Brief.
Hand back every line from the beginning of the data below through the line containing "#### Authentication", word for word and free of pictures.

Saved entries.
________________
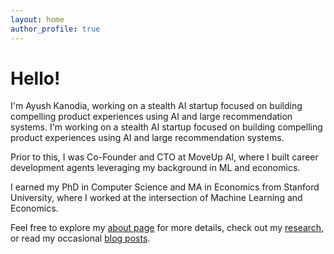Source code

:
 ```yaml
---
layout: home
author_profile: true
---
```


# Hello!

I'm Ayush Kanodia, working on a stealth AI startup focused on building compelling product experiences using AI and large recommendation systems.
I'm working on a stealth AI startup focused on building compelling product experiences using AI and large recommendation systems.

Prior to this, I was Co-Founder and CTO at MoveUp AI, where I built career development agents leveraging my background in ML and economics.

I earned my PhD in Computer Science and MA in Economics from Stanford University, where I worked at the intersection of Machine Learning and Economics.

Feel free to explore my [about page](/about/) for more details, check out my [research](/research/), or read my occasional [blog posts](/posts/). 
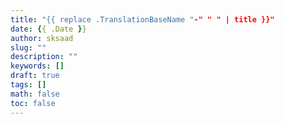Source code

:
 ```yaml
---
title: "{{ replace .TranslationBaseName "-" " " | title }}"
date: {{ .Date }}
author: sksaad
slug: ""
description: ""
keywords: []
draft: true
tags: []
math: false
toc: false
---
```

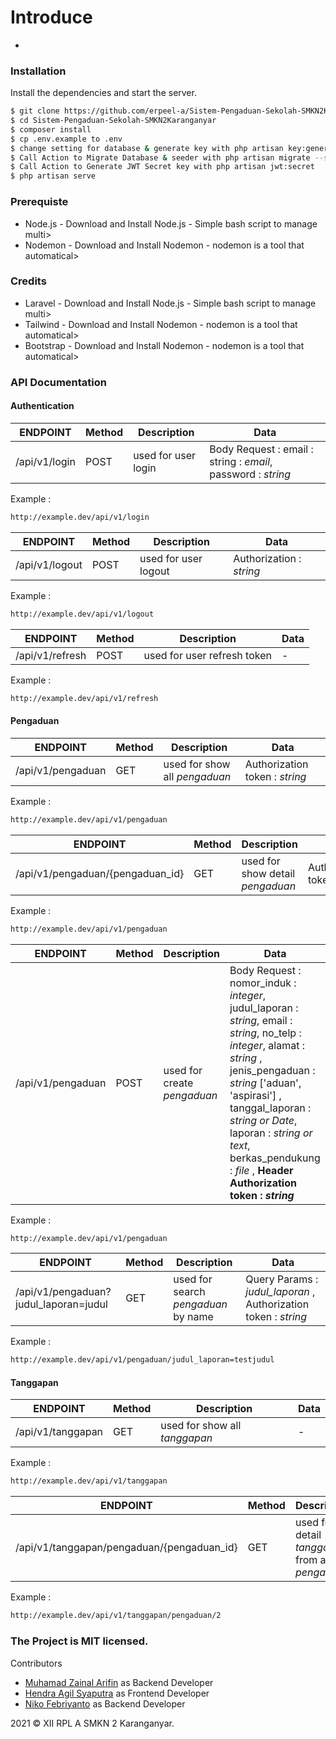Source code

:# Introduce
-

### Installation

Install the dependencies and start the server.

```sh
$ git clone https://github.com/erpeel-a/Sistem-Pengaduan-Sekolah-SMKN2Karanganyar.git
$ cd Sistem-Pengaduan-Sekolah-SMKN2Karanganyar
$ composer install
$ cp .env.example to .env
$ change setting for database & generate key with php artisan key:generate
$ Call Action to Migrate Database & seeder with php artisan migrate --seed
$ Call Action to Generate JWT Secret key with php artisan jwt:secret
$ php artisan serve
```

### Prerequiste

  - Node.js - Download and Install Node.js - Simple bash script to manage multi>
  - Nodemon - Download and Install Nodemon - nodemon is a tool that automatical>

### Credits

  - Laravel  - Download and Install Node.js - Simple bash script to manage multi>
  - Tailwind - Download and Install Nodemon - nodemon is a tool that automatical>
 - Bootstrap - Download and Install Nodemon - nodemon is a tool that automatical>

### API Documentation


#### Authentication

| ENDPOINT                      | Method | Description                                  | Data                                                                                             |
| ------------------------- | ------ | -------------------------------------------- | ------------------------------------------------------------------------------------------------ |
| /api/v1/login           | POST   | used for user login        | Body  Request : email : string : _email_, password : _string_                                 |

Example :
```bash
http://example.dev/api/v1/login
```

| ENDPOINT                      | Method | Description                                  | Data                                                                                             |
| ------------------------- | ------ | -------------------------------------------- | ------------------------------------------------------------------------------------------------ |
| /api/v1/logout           | POST   | used for user logout        | Authorization : _string_                             |

Example :
```bash
http://example.dev/api/v1/logout
```


| ENDPOINT                      | Method | Description                                  | Data                                                                                             |
| ------------------------- | ------ | -------------------------------------------- | ------------------------------------------------------------------------------------------------ |
| /api/v1/refresh           | POST   | used for user refresh token        | -                            |

Example :
```bash
http://example.dev/api/v1/refresh
```

#### Pengaduan

| ENDPOINT                      | Method | Description                                  | Data                                                                                             |
| ------------------------- | ------ | -------------------------------------------- | ------------------------------------------------------------------------------------------------ |
| /api/v1/pengaduan           | GET   | used for show all _pengaduan_       | Authorization token : _string_                                   |

Example :
```bash
http://example.dev/api/v1/pengaduan
```

| ENDPOINT                      | Method | Description                                  | Data                                                                                             |
| ------------------------- | ------ | -------------------------------------------- | ------------------------------------------------------------------------------------------------ |
| /api/v1/pengaduan/{pengaduan_id}           | GET   | used for show detail _pengaduan_       | Authorization token : _string_                                 |

Example :
```bash
http://example.dev/api/v1/pengaduan
```


| ENDPOINT                      | Method | Description                                  | Data                                                                                             |
| ------------------------- | ------ | -------------------------------------------- | ------------------------------------------------------------------------------------------------ |
| /api/v1/pengaduan          | POST   | used for create _pengaduan_       | Body Request :  nomor_induk : _integer_, judul_laporan : _string_, email  : _string_, no_telp : _integer_, alamat : _string_ , jenis_pengaduan : _string_ ['aduan', 'aspirasi'] , tanggal_laporan : _string or Date_, laporan : _string or text_, berkas_pendukung : _file_ , __Header  Authorization token : _string___                       |

Example :
```bash
http://example.dev/api/v1/pengaduan
```


| ENDPOINT                      | Method | Description                                  | Data                                                                                             |
| ------------------------- | ------ | -------------------------------------------- | ------------------------------------------------------------------------------------------------ |
| /api/v1/pengaduan?judul_laporan=judul         | GET   | used for search _pengaduan_ by name    | Query Params : _judul_laporan_ , Authorization token : _string_                                   |

Example :
```bash
http://example.dev/api/v1/pengaduan/judul_laporan=testjudul
```

#### Tanggapan

| ENDPOINT                      | Method | Description                                  | Data                                                                                             |
| ------------------------- | ------ | -------------------------------------------- | ------------------------------------------------------------------------------------------------ |
| /api/v1/tanggapan          | GET   | used for show all _tanggapan_       | -                                 |

Example :
```bash
http://example.dev/api/v1/tanggapan
```


| ENDPOINT                      | Method | Description                                  | Data                                                                                             |
| ------------------------- | ------ | -------------------------------------------- | ------------------------------------------------------------------------------------------------ |
| /api/v1/tanggapan/pengaduan/{pengaduan_id}          | GET   | used for detail _tanggapan_ from a _pengaduan_      | Authorization token : _string_                                    |

Example :
```bash
http://example.dev/api/v1/tanggapan/pengaduan/2
```

### The Project is MIT licensed.

Contributors

-   [Muhamad Zainal Arifin](https://github.com/Zainal21) as Backend Developer
-   [Hendra Agil Syaputra](https://github.com/hendraaagil) as Frontend Developer
-   [Niko Febriyanto](https://github.com/NFebri) as Backend Developer

2021 © XII RPL A SMKN 2 Karanganyar.
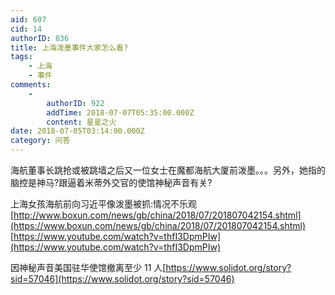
 ```yaml
---
aid: 607
cid: 14
authorID: 836
title: 上海泼墨事件大家怎么看?
tags:
    - 上海
    - 事件
comments:
    -
        authorID: 922
        addTime: 2018-07-07T05:35:00.000Z
        content: 星星之火
date: 2018-07-05T03:14:00.000Z
category: 问答
---
```


海航董事长跳抢或被跳墙之后又一位女士在魔都海航大厦前泼墨。。。另外，她指的脑控是神马?跟逼着米蒂外交官的使馆神秘声音有关?

上海女孩海航前向习近平像泼墨被抓:情况不乐观[http://www.boxun.com/news/gb/china/2018/07/201807042154.shtml](https://www.boxun.com/news/gb/china/2018/07/201807042154.shtml)  
[https://www.youtube.com/watch?v=thfI3DpmPIw](https://www.youtube.com/watch?v=thfI3DpmPIw)

因神秘声音美国驻华使馆撤离至少 11 人[https://www.solidot.org/story?sid=57046](https://www.solidot.org/story?sid=57046)
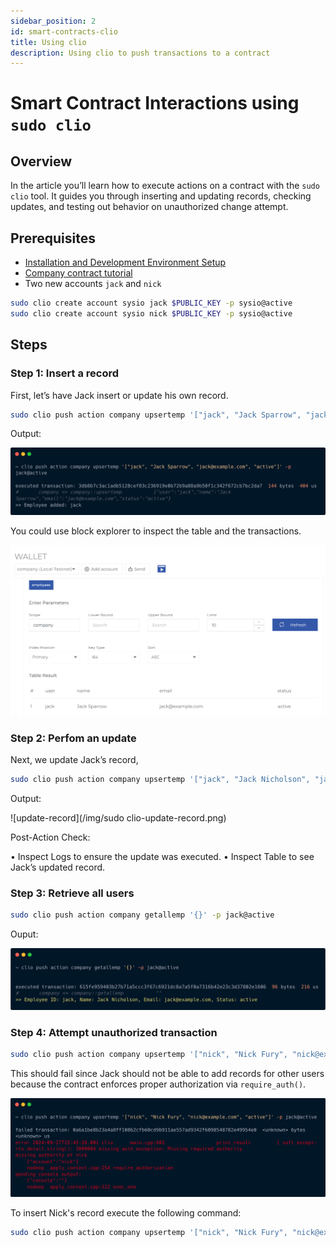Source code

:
 ```yaml
---
sidebar_position: 2
id: smart-contracts-clio
title: Using clio
description: Using clio to push transactions to a contract
---
```


# Smart Contract Interactions using `sudo clio`

## Overview

In the article you’ll learn how to execute actions on a contract with the `sudo clio` tool. It guides you through inserting and updating records, checking updates, and testing out behavior on unauthorized change attempt.

## Prerequisites

- [Installation and Development Environment Setup](../../getting-started/install-dependencies.md)
- [Company contract tutorial](../company-contract.md)
- Two new accounts `jack` and `nick`

```sh
sudo clio create account sysio jack $PUBLIC_KEY -p sysio@active 
sudo clio create account sysio nick $PUBLIC_KEY -p sysio@active
```

## Steps

### Step 1: Insert a record

First, let’s have Jack insert or update his own record.

```bash
sudo clio push action company upsertemp '["jack", "Jack Sparrow", "jack@example.com", "active"]' -p jack@active
```

Output:

![create-record](/img/clio-create-record.png)

You could use block explorer to inspect the table and the transactions.

![be-table-check](/img/be-table-check.png)

### Step 2: Perfom an update

Next, we update Jack’s record,

```bash
sudo clio push action company upsertemp '["jack", "Jack Nicholson", "jack@example.com", "active"]' -p jack@active
```

Output:

![update-record](/img/sudo clio-update-record.png)

Post-Action Check:

 • Inspect Logs to ensure the update was executed.
 • Inspect Table to see Jack’s updated record.

### Step 3: Retrieve all users

```bash
sudo clio push action company getallemp '{}' -p jack@active
```

Ouput:

![retrieve-records](/img/get-all.png)

### Step 4: Attempt unauthorized transaction

```bash
sudo clio push action company upsertemp '["nick", "Nick Fury", "nick@example.com", "active"]' -p jack@active
```

This should fail since Jack should not be able to add records for other users because the contract enforces proper authorization via `require_auth()`.

![unauthorized](/img/unauthorized.png)

To insert Nick's record execute the following command:

```bash
sudo clio push action company upsertemp '["nick", "Nick Fury", "nick@example.com", "active"]' -p nick@active
```

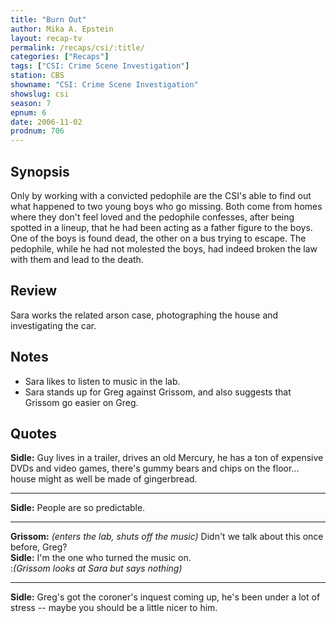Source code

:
 ```yaml
---
title: "Burn Out"
author: Mika A. Epstein
layout: recap-tv
permalink: /recaps/csi/:title/
categories: ["Recaps"]
tags: ["CSI: Crime Scene Investigation"]
station: CBS
showname: "CSI: Crime Scene Investigation"
showslug: csi
season: 7  
epnum: 6
date: 2006-11-02
prodnum: 706  
---
```


## Synopsis

Only by working with a convicted pedophile are the CSI's able to find out what happened to two young boys who go missing. Both come from homes where they don't feel loved and the pedophile confesses, after being spotted in a lineup, that he had been acting as a father figure to the boys. One of the boys is found dead, the other on a bus trying to escape. The pedophile, while he had not molested the boys, had indeed broken the law with them and lead to the death.

## Review

Sara works the related arson case, photographing the house and investigating the car.

## Notes

* Sara likes to listen to music in the lab.  
* Sara stands up for Greg against Grissom, and also suggests that Grissom go easier on Greg.

## Quotes

**Sidle:** Guy lives in a trailer, drives an old Mercury, he has a ton of expensive DVDs and video games, there's gummy bears and chips on the floor... house might as well be made of gingerbread.  

- - -

**Sidle:** People are so predictable.

- - -

**Grissom:** _(enters the lab, shuts off the music)_ Didn't we talk about this once before, Greg?  
**Sidle:** I'm the one who turned the music on.  
:_(Grissom looks at Sara but says nothing)_  

- - -

**Sidle:** Greg's got the coroner's inquest coming up, he's been under a lot of stress -- maybe you should be a little nicer to him.
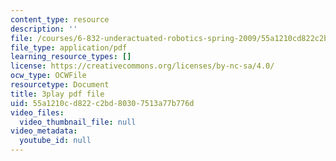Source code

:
 ```yaml
---
content_type: resource
description: ''
file: /courses/6-832-underactuated-robotics-spring-2009/55a1210cd822c2bd80307513a77b776d_CUygqWS7occ.pdf
file_type: application/pdf
learning_resource_types: []
license: https://creativecommons.org/licenses/by-nc-sa/4.0/
ocw_type: OCWFile
resourcetype: Document
title: 3play pdf file
uid: 55a1210c-d822-c2bd-8030-7513a77b776d
video_files:
  video_thumbnail_file: null
video_metadata:
  youtube_id: null
---
```

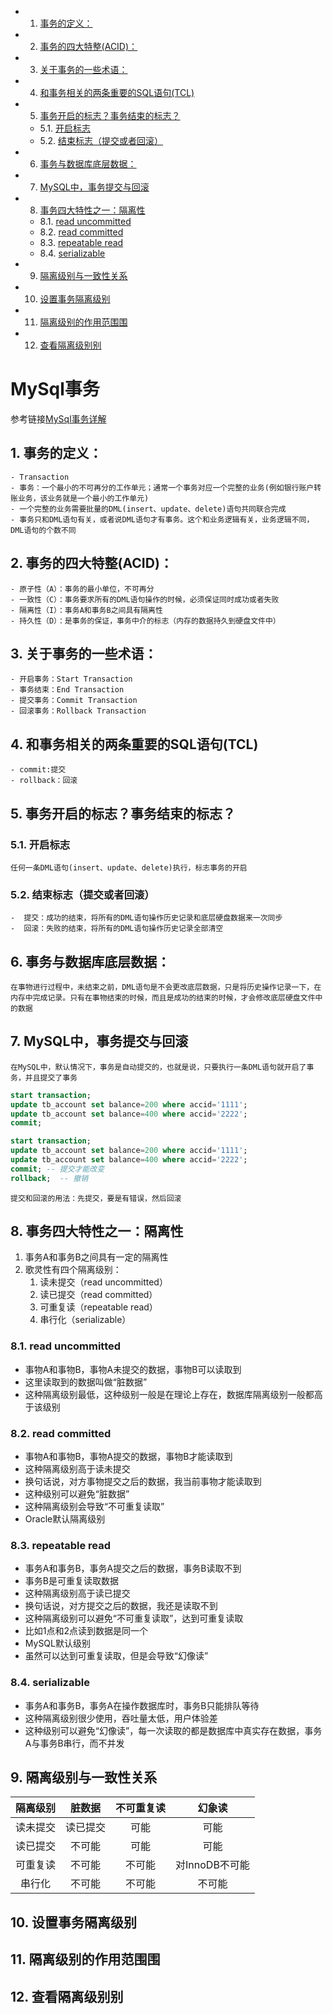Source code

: <!-- vscode-markdown-toc -->
* 1. [ 事务的定义：](#)
* 2. [ 事务的四大特整(ACID)：](#ACID)
* 3. [ 关于事务的一些术语：](#-1)
* 4. [ 和事务相关的两条重要的SQL语句(TCL)](#SQLTCL)
* 5. [ 事务开启的标志？事务结束的标志？](#-1)
	* 5.1. [开启标志](#-1)
	* 5.2. [结束标志（提交或者回滚）](#-1)
* 6. [ 事务与数据库底层数据：](#-1)
* 7. [ MySQL中，事务提交与回滚](#MySQL)
* 8. [事务四大特性之一：隔离性](#-1)
	* 8.1. [read uncommitted](#readuncommitted)
	* 8.2. [read committed](#readcommitted)
	* 8.3. [repeatable read](#repeatableread)
	* 8.4. [serializable](#serializable)
* 9. [隔离级别与一致性关系](#-1)
* 10. [设置事务隔离级别](#-1)
* 11. [隔离级别的作用范围围](#-1)
* 12. [查看隔离级别别](#-1)

<!-- vscode-markdown-toc-config
	numbering=true
	autoSave=true
	/vscode-markdown-toc-config -->
<!-- /vscode-markdown-toc -->

# MySql事务
参考链接[MySql事务详解](https://blog.csdn.net/w_linux/article/details/79666086)
##  1. <a name=''></a> 事务的定义：
    - Transaction
    - 事务：一个最小的不可再分的工作单元；通常一个事务对应一个完整的业务(例如银行账户转账业务，该业务就是一个最小的工作单元)
    - 一个完整的业务需要批量的DML(insert、update、delete)语句共同联合完成
    - 事务只和DML语句有关，或者说DML语句才有事务。这个和业务逻辑有关，业务逻辑不同，DML语句的个数不同

##  2. <a name='ACID'></a> 事务的四大特整(ACID)：
    - 原子性（A）：事务的最小单位，不可再分
    - 一致性（C）：事务要求所有的DML语句操作的时候，必须保证同时成功或者失败
    - 隔离性（I）：事务A和事务B之间具有隔离性
    - 持久性（D）：是事务的保证，事务中介的标志（内存的数据持久到硬盘文件中）

##  3. <a name='-1'></a> 关于事务的一些术语：
    - 开启事务：Start Transaction
    - 事务结束：End Transaction
    - 提交事务：Commit Transaction
    - 回滚事务：Rollback Transaction

##  4. <a name='SQLTCL'></a> 和事务相关的两条重要的SQL语句(TCL)
    - commit:提交
    - rollback：回滚

##  5. <a name='-1'></a> 事务开启的标志？事务结束的标志？

###  5.1. <a name='-1'></a>开启标志
    任何一条DML语句(insert、update、delete)执行，标志事务的开启
###  5.2. <a name='-1'></a>结束标志（提交或者回滚）

    -  提交：成功的结束，将所有的DML语句操作历史记录和底层硬盘数据来一次同步
    -  回滚：失败的结束，将所有的DML语句操作历史记录全部清空

##  6. <a name='-1'></a> 事务与数据库底层数据：
    在事物进行过程中，未结束之前，DML语句是不会更改底层数据，只是将历史操作记录一下，在内存中完成记录。只有在事物结束的时候，而且是成功的结束的时候，才会修改底层硬盘文件中的数据

##  7. <a name='MySQL'></a> MySQL中，事务提交与回滚
    在MySQL中，默认情况下，事务是自动提交的，也就是说，只要执行一条DML语句就开启了事务，并且提交了事务

```sql
start transaction;
update tb_account set balance=200 where accid='1111';
update tb_account set balance=400 where accid='2222';
commit;
```

```sql
start transaction;
update tb_account set balance=200 where accid='1111';
update tb_account set balance=400 where accid='2222';
commit; -- 提交才能改变
rollback;  -- 撤销
```
    提交和回滚的用法：先提交，要是有错误，然后回滚

##  8. <a name='-1'></a>事务四大特性之一：隔离性

1. 事务A和事务B之间具有一定的隔离性
2. 歌灵性有四个隔离级别：
   1. 读未提交（read uncommitted）
   2. 读已提交（read committed）
   3. 可重复读（repeatable read）
   4. 串行化（serializable）

###  8.1. <a name='readuncommitted'></a>read uncommitted

   - 事物A和事物B，事物A未提交的数据，事物B可以读取到
   - 这里读取到的数据叫做“脏数据”
   - 这种隔离级别最低，这种级别一般是在理论上存在，数据库隔离级别一般都高于该级别

###  8.2. <a name='readcommitted'></a>read committed

   - 事物A和事物B，事物A提交的数据，事物B才能读取到
   - 这种隔离级别高于读未提交
   - 换句话说，对方事物提交之后的数据，我当前事物才能读取到
   - 这种级别可以避免“脏数据”
   - 这种隔离级别会导致“不可重复读取”
   - Oracle默认隔离级别

###  8.3. <a name='repeatableread'></a>repeatable read

   - 事务A和事务B，事务A提交之后的数据，事务B读取不到
   - 事务B是可重复读取数据
   - 这种隔离级别高于读已提交
   - 换句话说，对方提交之后的数据，我还是读取不到
   - 这种隔离级别可以避免“不可重复读取”，达到可重复读取
   - 比如1点和2点读到数据是同一个
   - MySQL默认级别
   - 虽然可以达到可重复读取，但是会导致“幻像读”

###  8.4. <a name='serializable'></a>serializable

   - 事务A和事务B，事务A在操作数据库时，事务B只能排队等待
   - 这种隔离级别很少使用，吞吐量太低，用户体验差
   - 这种级别可以避免“幻像读”，每一次读取的都是数据库中真实存在数据，事务A与事务B串行，而不并发

##  9. <a name='-1'></a>隔离级别与一致性关系

 隔离级别 | 脏数据 |不可重复读 | 幻象读  
 :-------: | :------:| :----: | :----: 
 读未提交| 读已提交 |  可能 |   可能
 读已提交|不可能 | 可能 |  可能
 可重复读|不可能 |不可能| 对InnoDB不可能
 串行化  |  不可能  |  不可能  |  不可能

##  10. <a name='-1'></a>设置事务隔离级别

##  11. <a name='-1'></a>隔离级别的作用范围围

##  12. <a name='-1'></a>查看隔离级别别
________________
Answer to this task.
Source code

:
 ```yaml
---
layout: home
author_profile: true
---
```


# Hello!

I'm Ayush Kanodia, working on a stealth AI startup focused on building compelling product experiences using AI and large recommendation systems.
I'm working on a stealth AI startup focused on building compelling product experiences using AI and large recommendation systems.

Prior to this, I was Co-Founder and CTO at MoveUp AI, where I built career development agents leveraging my background in ML and economics.

I earned my PhD in Computer Science and MA in Economics from Stanford University, where I worked at the intersection of Machine Learning and Economics.

Feel free to explore my [about page](/about/) for more details, check out my [research](/research/), or read my occasional [blog posts](/posts/). 
Source code

:
 ```yaml
---
title: "{{ replace .TranslationBaseName "-" " " | title }}"
date: {{ .Date }}
author: sksaad
slug: ""
description: ""
keywords: []
draft: true
tags: []
math: false
toc: false
---
```

Source code

:# Introduce
-

### Installation

Install the dependencies and start the server.

```sh
$ git clone https://github.com/erpeel-a/Sistem-Pengaduan-Sekolah-SMKN2Karanganyar.git
$ cd Sistem-Pengaduan-Sekolah-SMKN2Karanganyar
$ composer install
$ cp .env.example to .env
$ change setting for database & generate key with php artisan key:generate
$ Call Action to Migrate Database & seeder with php artisan migrate --seed
$ Call Action to Generate JWT Secret key with php artisan jwt:secret
$ php artisan serve
```

### Prerequiste

  - Node.js - Download and Install Node.js - Simple bash script to manage multi>
  - Nodemon - Download and Install Nodemon - nodemon is a tool that automatical>

### Credits

  - Laravel  - Download and Install Node.js - Simple bash script to manage multi>
  - Tailwind - Download and Install Nodemon - nodemon is a tool that automatical>
 - Bootstrap - Download and Install Nodemon - nodemon is a tool that automatical>

### API Documentation


#### Authentication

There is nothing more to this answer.